Restate the following data in its entirety, word for word and without images.

(Collected data)
——
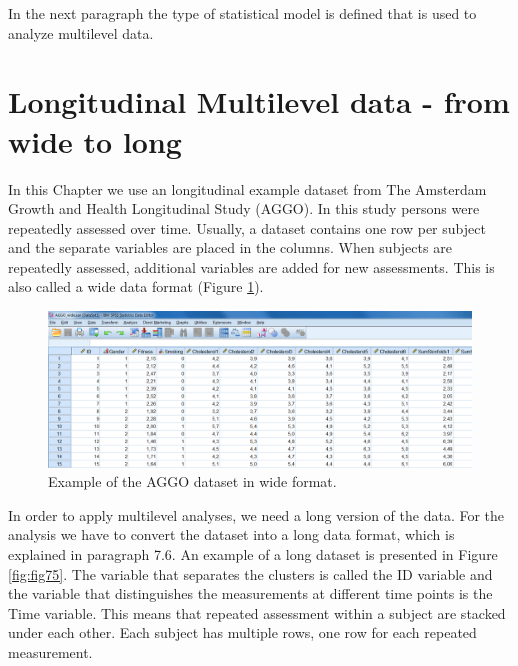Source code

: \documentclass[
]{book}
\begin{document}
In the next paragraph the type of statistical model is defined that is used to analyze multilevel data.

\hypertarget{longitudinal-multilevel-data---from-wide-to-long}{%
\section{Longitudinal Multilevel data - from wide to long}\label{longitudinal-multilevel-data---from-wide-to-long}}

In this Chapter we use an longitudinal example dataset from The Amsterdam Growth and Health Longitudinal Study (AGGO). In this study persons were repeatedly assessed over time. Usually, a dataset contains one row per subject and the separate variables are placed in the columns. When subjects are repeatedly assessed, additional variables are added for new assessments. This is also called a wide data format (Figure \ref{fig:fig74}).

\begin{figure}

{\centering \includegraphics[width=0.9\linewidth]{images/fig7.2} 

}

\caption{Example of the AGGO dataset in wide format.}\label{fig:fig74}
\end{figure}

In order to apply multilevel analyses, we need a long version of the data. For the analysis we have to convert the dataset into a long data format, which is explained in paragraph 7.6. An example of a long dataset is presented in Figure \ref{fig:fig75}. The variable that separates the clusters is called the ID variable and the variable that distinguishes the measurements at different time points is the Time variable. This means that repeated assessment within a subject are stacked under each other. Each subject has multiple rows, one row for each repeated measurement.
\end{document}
——
* **ANSWER TO THIS EXERCISE**:
Source code

: \documentclass[
]{book}
\begin{document}
In the next paragraph the type of statistical model is defined that is used to analyze multilevel data.

\hypertarget{longitudinal-multilevel-data---from-wide-to-long}{%
\section{Longitudinal Multilevel data - from wide to long}\label{longitudinal-multilevel-data---from-wide-to-long}}

In this Chapter we use an longitudinal example dataset from The Amsterdam Growth and Health Longitudinal Study (AGGO). In this study persons were repeatedly assessed over time. Usually, a dataset contains one row per subject and the separate variables are placed in the columns. When subjects are repeatedly assessed, additional variables are added for new assessments. This is also called a wide data format (Figure \ref{fig:fig74}).

\begin{figure}

{\centering \includegraphics[width=0.9\linewidth]{images/fig7.2} 

}

\caption{Example of the AGGO dataset in wide format.}\label{fig:fig74}
\end{figure}

In order to apply multilevel analyses, we need a long version of the data. For the analysis we have to convert the dataset into a long data format, which is explained in paragraph 7.6. An example of a long dataset is presented in Figure \ref{fig:fig75}. The variable that separates the clusters is called the ID variable and the variable that distinguishes the measurements at different time points is the Time variable. This means that repeated assessment within a subject are stacked under each other. Each subject has multiple rows, one row for each repeated measurement.
\end{document}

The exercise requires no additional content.